One time, when the Warrick negotiations had reached a boiling point, Blackburn called a 24-hour timeout and then phoned him the next day to restart talks. Gould, a divorced father of two, says he had his boys that weekend.
Blackburn's response: "Bring them over." So he did, and while he and Katie hammered out the deal in her office, Troy was out playing soccer with his own girls and Gould's boys.
"She's extremely educated about what it is she's doing," Gould says. "She does her homework, and she's very principled. She doesn't like to move off a point, but if she trusts you she'll work with you."
Richard Katz, another Cincinnati-based agent who's negotiated several Bengal contracts with Blackburn, including John Jackson's and Vaughn Booker's, says her biggest strength is her ability to listen.
"I enjoy dealing with her," Katz says. "Now I'm not a guy who takes his shoe off and beats it on the desk, but she's got a very good grasp of the numbers and she's very quick and intelligent. Her personality in negotiations fits like a glove because of the professionalism. And she really knows that collective bargaining agreement. Right now, with appendices, it's about 264 pages of about eight-point type. And if I had a question about what something meant in there, I wouldn't hesitate to call her."
It's difficult to determine if Blackburn's more amenable style translates into a different type of Bengals in the future. She and her father have different personalities, but they share some of the same beliefs about careful spending and keeping the business family-run.

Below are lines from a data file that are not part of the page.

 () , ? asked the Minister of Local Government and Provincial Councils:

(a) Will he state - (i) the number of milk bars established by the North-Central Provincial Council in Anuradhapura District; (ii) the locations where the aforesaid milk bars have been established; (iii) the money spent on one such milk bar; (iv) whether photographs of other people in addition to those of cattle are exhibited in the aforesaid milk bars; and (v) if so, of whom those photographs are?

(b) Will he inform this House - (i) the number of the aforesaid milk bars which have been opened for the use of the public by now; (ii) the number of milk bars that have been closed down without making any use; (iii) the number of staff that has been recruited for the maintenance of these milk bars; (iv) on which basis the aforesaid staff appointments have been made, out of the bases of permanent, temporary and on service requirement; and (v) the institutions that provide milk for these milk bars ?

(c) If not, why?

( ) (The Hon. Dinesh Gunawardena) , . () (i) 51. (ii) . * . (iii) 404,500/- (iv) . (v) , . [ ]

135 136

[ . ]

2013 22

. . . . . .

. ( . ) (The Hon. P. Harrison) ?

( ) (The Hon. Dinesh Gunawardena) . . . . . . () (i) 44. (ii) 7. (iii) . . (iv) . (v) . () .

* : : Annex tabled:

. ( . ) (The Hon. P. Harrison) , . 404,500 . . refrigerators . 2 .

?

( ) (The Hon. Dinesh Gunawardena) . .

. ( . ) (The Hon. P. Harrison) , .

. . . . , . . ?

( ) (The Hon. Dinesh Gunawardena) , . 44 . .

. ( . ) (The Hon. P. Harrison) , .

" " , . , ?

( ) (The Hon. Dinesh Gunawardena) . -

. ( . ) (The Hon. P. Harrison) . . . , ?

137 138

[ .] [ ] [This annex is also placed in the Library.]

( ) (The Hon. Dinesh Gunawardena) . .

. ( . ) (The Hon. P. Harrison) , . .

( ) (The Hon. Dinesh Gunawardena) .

"I've never bothered to analyze my style," says Mike Brown. "From what I gather, I'm more confrontational than Katie. She gets along with people in a more even-keeled way. I don't know if that's because she's a woman or that's just her nature, or a little of both.
"In some ways, Katie goes beyond what I can do. She's very good with numbers and very good with people. If people would confront me, I would show them how to spell confrontation. But she maintains a very good relationship at all times."
Both Brown and Blackburn maintain their vision is one and the same — to win.
"I know there's a lot of conspiratorial theories out there that we don't want to win," Brown says. "It's odd when you think people have those. There hasn't been enough winning, and she feels that. I wouldn't wish (the fans' abuse) on her. But it doesn't have to be that way if we could manage to win a few football games."
An obligation to the fans
Some agents feel that the Bengals don't stand a chance to be successful unless they're willing to make a definite change in the way the team is run. That means hiring a professional general manager to make player personnel decisions and adding more scouts.
The new stadium and better perks for players have helped, the agents say, but the atmosphere for free agents in today's NFL is a competitive one.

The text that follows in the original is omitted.